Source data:
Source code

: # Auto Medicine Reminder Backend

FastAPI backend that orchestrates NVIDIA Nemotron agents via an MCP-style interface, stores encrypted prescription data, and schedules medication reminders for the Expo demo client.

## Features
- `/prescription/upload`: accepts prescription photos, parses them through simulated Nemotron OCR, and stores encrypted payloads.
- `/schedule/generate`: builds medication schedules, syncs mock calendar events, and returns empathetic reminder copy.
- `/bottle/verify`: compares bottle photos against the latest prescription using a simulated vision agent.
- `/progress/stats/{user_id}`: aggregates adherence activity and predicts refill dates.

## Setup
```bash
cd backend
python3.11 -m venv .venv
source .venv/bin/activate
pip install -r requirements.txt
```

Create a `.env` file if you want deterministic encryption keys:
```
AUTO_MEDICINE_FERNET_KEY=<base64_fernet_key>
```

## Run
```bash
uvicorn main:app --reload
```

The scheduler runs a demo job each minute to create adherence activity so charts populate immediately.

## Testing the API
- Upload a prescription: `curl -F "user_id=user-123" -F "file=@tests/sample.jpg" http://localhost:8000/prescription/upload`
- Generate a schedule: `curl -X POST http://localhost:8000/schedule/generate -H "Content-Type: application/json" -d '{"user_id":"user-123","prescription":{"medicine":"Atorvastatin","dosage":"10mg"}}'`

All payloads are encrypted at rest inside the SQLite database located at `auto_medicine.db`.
==
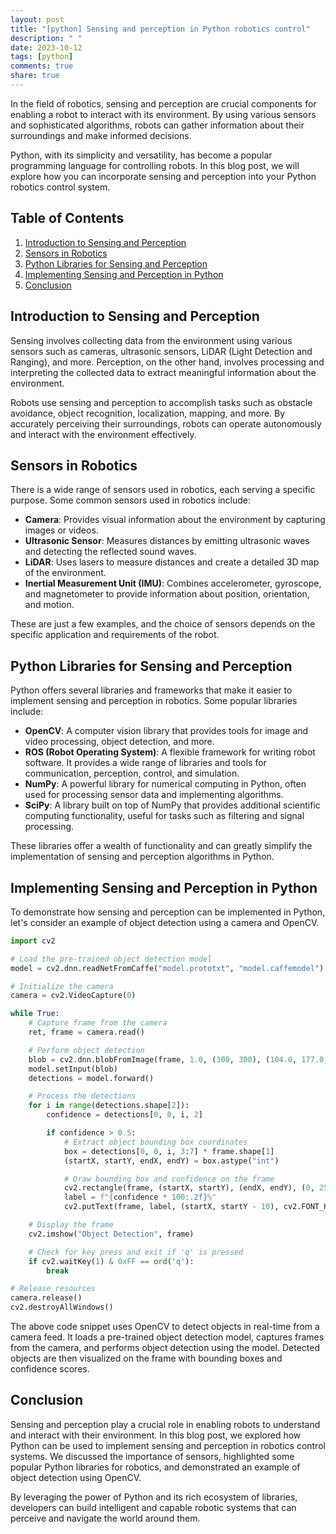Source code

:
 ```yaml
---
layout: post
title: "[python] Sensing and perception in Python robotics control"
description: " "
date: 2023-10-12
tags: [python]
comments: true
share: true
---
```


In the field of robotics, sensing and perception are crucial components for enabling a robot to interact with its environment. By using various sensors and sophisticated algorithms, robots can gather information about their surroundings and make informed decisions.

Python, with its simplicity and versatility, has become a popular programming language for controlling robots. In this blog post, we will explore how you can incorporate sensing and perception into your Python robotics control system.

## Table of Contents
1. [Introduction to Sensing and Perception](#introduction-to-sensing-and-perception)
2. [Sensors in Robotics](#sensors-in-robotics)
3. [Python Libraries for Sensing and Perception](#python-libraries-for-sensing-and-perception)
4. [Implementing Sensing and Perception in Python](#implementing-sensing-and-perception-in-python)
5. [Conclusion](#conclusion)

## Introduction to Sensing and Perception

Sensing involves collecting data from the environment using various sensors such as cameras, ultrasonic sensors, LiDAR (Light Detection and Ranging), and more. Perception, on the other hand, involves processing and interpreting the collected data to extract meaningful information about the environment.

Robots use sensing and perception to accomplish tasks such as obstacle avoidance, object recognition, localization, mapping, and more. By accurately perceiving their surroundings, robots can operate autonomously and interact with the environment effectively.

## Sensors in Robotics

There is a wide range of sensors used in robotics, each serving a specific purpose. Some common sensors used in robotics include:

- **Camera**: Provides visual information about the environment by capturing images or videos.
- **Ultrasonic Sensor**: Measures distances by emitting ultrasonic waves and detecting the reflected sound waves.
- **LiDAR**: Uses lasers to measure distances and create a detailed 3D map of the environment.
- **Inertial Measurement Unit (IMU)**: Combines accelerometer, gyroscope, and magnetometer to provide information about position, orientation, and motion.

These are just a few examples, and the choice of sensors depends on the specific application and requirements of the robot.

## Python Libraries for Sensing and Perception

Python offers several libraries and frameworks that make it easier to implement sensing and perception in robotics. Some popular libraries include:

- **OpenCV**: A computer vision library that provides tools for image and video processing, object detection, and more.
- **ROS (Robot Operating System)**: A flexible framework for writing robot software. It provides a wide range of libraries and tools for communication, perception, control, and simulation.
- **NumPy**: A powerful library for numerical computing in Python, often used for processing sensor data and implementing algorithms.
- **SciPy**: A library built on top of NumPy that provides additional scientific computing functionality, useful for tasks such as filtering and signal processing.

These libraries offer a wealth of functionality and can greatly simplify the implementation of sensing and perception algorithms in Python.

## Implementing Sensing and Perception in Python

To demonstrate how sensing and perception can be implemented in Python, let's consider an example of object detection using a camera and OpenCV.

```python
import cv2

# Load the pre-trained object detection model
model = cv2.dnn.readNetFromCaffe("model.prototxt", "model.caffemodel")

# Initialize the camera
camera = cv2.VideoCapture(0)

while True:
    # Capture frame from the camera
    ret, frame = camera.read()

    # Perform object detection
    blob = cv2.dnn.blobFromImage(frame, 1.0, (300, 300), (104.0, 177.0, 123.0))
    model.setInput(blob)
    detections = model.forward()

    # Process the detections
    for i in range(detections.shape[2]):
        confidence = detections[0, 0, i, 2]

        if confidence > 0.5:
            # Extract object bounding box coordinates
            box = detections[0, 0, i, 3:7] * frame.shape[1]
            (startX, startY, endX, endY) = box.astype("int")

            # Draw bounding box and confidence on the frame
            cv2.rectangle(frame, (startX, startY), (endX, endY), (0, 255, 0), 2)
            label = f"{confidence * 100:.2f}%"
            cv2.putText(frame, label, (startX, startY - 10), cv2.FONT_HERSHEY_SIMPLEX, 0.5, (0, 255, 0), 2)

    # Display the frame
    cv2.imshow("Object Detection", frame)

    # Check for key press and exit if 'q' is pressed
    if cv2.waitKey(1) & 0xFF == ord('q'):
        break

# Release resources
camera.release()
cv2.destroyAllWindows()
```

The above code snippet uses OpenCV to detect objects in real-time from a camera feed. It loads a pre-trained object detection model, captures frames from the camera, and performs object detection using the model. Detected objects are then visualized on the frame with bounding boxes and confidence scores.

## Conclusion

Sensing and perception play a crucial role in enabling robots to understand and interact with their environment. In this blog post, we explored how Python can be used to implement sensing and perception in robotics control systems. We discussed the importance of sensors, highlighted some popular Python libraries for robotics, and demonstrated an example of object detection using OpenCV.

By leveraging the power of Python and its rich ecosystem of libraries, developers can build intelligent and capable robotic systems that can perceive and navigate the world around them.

Task requirements ->
From the entries above, print the lines beginning at the one with "file if you" and stopping after the one with "All payloads are", exactly as written and with nothing else.

Exercise response ->
Create a `.env` file if you want deterministic encryption keys:
```
AUTO_MEDICINE_FERNET_KEY=<base64_fernet_key>
```

## Run
```bash
uvicorn main:app --reload
```

The scheduler runs a demo job each minute to create adherence activity so charts populate immediately.

## Testing the API
- Upload a prescription: `curl -F "user_id=user-123" -F "file=@tests/sample.jpg" http://localhost:8000/prescription/upload`
- Generate a schedule: `curl -X POST http://localhost:8000/schedule/generate -H "Content-Type: application/json" -d '{"user_id":"user-123","prescription":{"medicine":"Atorvastatin","dosage":"10mg"}}'`

All payloads are encrypted at rest inside the SQLite database located at `auto_medicine.db`.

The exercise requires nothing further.